A short-term business loan can provide the money to smooth out temporary shortfalls in your working capital, cover unexpected expenses or fund a time-sensitive growth opportunity.

To access this kind of funding you’ll need:

  • An ABN/ACN and GST-registration
  • To have been trading for at least 6 months
  • At least $75k in annual revenue
  • A clear purpose for the loan and business justification
  • A credit score rating over 400
  • Business bank statements that the lenders can analyse to ascertain serviceability.

If you can tick all of these boxes, you’re ready to submit an application to a lender. This process can be completed in minutes, with conditional approval within hours.

If your application for a short-term loan is unconditionally approved, you could have the funds available the same business day.


What exactly is a short-term business loan?

A short-term business loan is generally classified as finance that can be repaid quickly, usually in a period of between 1 and 36 months. Short-term business loans come in two categories — fixed-term loan or ongoing line of credit.

Either could be suitable depending on the needs of the business, but they work very differently so it’s important to choose carefully.

Either way, interest rates for short-term loans are typically fixed, ranging from 10% p.a. based on your credit profile and credit eligibility.


Short-term business loan options

1. Unsecured business loan

An unsecured business loan is a common type of short-term finance for small businesses. Unlike a secured loan, you don’t need to provide collateral like property or other assets as security for the loan. This means the application process is generally very quick.

Loan terms on unsecured finance usually range between 6 months to 36 months with some providers going to 60 months.This allows businesses to cover temporary cashflow fluctuations without being tied to a lengthy finance contract.

The exit fees associated with these loans can also be very preferential to the borrower in that there are often no fees payable to exit the facility after a certain part of the loan has been repaid.

According to Lend’s proprietary data, the median loan amount requested for an unsecured business loan is $134,000, but facilities are available from $10,000 to upwards of $1,000,000.

Even though the finance is not secured by an asset, you may be required to provide a personal guarantee for your short-term business loan, which makes you ultimately responsible for the debt.

2. Business line of credit

A business line of credit or overdraft is a revolving credit facility that allows you to draw down funds as you need, up to a predetermined limit. Usually, you’ll pay a facility fee and then interest on the amount drawn down only. Additionally, you’re also able to pay off the outstanding balance when you wish with no penalty.

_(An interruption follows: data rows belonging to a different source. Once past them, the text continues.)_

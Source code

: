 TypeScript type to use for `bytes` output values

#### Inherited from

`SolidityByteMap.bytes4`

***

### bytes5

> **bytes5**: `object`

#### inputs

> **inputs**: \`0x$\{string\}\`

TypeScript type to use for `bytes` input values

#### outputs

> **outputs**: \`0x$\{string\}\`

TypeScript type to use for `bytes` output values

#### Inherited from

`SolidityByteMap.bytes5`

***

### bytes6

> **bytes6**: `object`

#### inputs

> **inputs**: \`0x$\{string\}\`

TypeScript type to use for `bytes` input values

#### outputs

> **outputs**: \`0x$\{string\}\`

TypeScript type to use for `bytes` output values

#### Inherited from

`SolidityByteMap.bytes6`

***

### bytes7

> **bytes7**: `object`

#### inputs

This is a popular short-term finance option for business, as you can access the funds almost instantly and at any time once the line is set up. If you regularly purchase stock, have payment terms with your clients and/or suppliers, this type of facility can really help remove the speed bumps in your businesses cashflow.

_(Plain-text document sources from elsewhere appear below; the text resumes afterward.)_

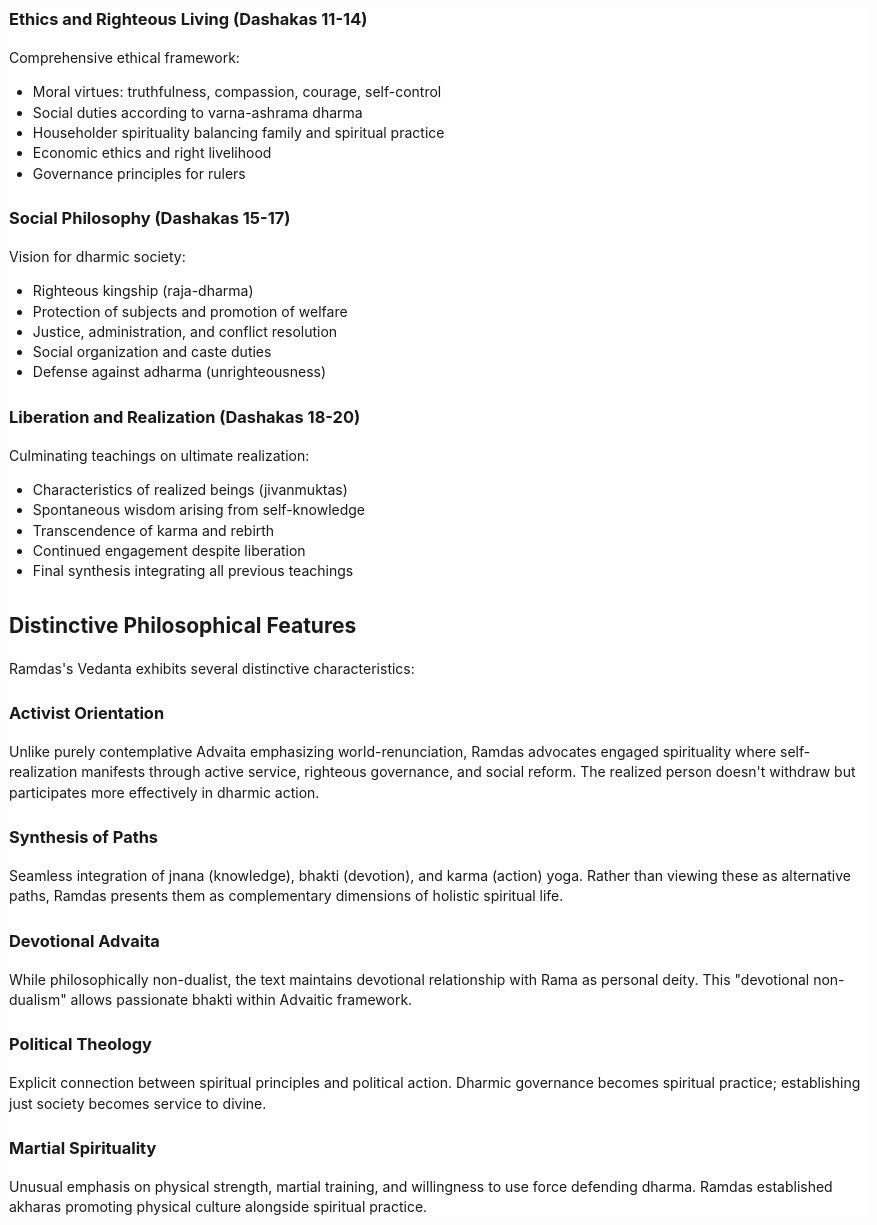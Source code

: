 ### Ethics and Righteous Living (Dashakas 11-14)
Comprehensive ethical framework:
- Moral virtues: truthfulness, compassion, courage, self-control
- Social duties according to varna-ashrama dharma
- Householder spirituality balancing family and spiritual practice
- Economic ethics and right livelihood
- Governance principles for rulers

### Social Philosophy (Dashakas 15-17)
Vision for dharmic society:
- Righteous kingship (raja-dharma)
- Protection of subjects and promotion of welfare
- Justice, administration, and conflict resolution
- Social organization and caste duties
- Defense against adharma (unrighteousness)

### Liberation and Realization (Dashakas 18-20)
Culminating teachings on ultimate realization:
- Characteristics of realized beings (jivanmuktas)
- Spontaneous wisdom arising from self-knowledge
- Transcendence of karma and rebirth
- Continued engagement despite liberation
- Final synthesis integrating all previous teachings

## Distinctive Philosophical Features

Ramdas's Vedanta exhibits several distinctive characteristics:

### Activist Orientation
Unlike purely contemplative Advaita emphasizing world-renunciation, Ramdas advocates engaged spirituality where self-realization manifests through active service, righteous governance, and social reform. The realized person doesn't withdraw but participates more effectively in dharmic action.

### Synthesis of Paths
Seamless integration of jnana (knowledge), bhakti (devotion), and karma (action) yoga. Rather than viewing these as alternative paths, Ramdas presents them as complementary dimensions of holistic spiritual life.

### Devotional Advaita
While philosophically non-dualist, the text maintains devotional relationship with Rama as personal deity. This "devotional non-dualism" allows passionate bhakti within Advaitic framework.

### Political Theology
Explicit connection between spiritual principles and political action. Dharmic governance becomes spiritual practice; establishing just society becomes service to divine.

### Martial Spirituality
Unusual emphasis on physical strength, martial training, and willingness to use force defending dharma. Ramdas established akharas promoting physical culture alongside spiritual practice.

Interest rates on lines of credit and overdrafts are the same if not identical to business loans in the current lending environment, but they offer much more flexibility. You can use a line of credit for any genuine business expense, although access to working capital and expansions are the most common purposes.

3. Invoice finance

If you offer credit terms to your customers, invoice finance (or invoice factoring/debtor finance) can boost your short-term cashflow without requiring you to take on debt.

It’s effectively a cash advance or line of credit secured against your outstanding invoices. It involves selling your accounts receivable to a factoring company (or factor), which advances you up to 90% of their value.

Once your customers pay their invoices, the lender deducts their fees and charges from the balance of the invoice once paid.

Most businesses engaging in this style of product often pass a portion or most of the cost of the finance onto their clients who require payment terms. As these products are priced sharply, this cost is minimal vs a traditional business loan.

According to Lend data, the top industries that use invoice factoring include construction and trades, transport, mining and wholesale/retail. This option accelerates cashflow in the short term without taking on debt.



4. Business credit cards

Many people associate credit cards solely with day-to-day business expenses, but they can also be a very effective way to access short-term finance for larger costs. The beauty is that most businesses already have a credit card, so in some cases the access to funds already exists or you can simply speak to the provider about extending your credit limit (usually up to $100k).

You generally have up to 55 days to pay off any purchase interest-free, or you can revolve the balance if needed. Just bear in mind that interest rates on business credit cards are usually high – often in excess of 20%.


Four key considerations with short-term loans for business

1

They’re not suitable for capital expenditure

Be aware that short-term business loans should not be used to purchase major assets in most circumstances. However, for highly specialised assets, this could be a way to still finance the asset where traditional asset financiers say “no” to the asset.

2

Short-term business loans have a set duration

There’s no guarantee of getting a short-term business loan renewed at the end of the initial term. For example, if your business has had a downturn since it was last assessed, this will affect the assessment the second time around.

3

Interest rates on short-term loans are typically fixed

Your rate will usually remain the same for the loan's entire term, or may be fixed for a period of time (e.g. business line of credit or overdraft).

4

Short-term business loans are more expensive

Short-term loans generally come with higher interest rates compared to standard business loans. Additional fees also apply, so it's important to calculate your business loan's cost before entering into any formal agreement.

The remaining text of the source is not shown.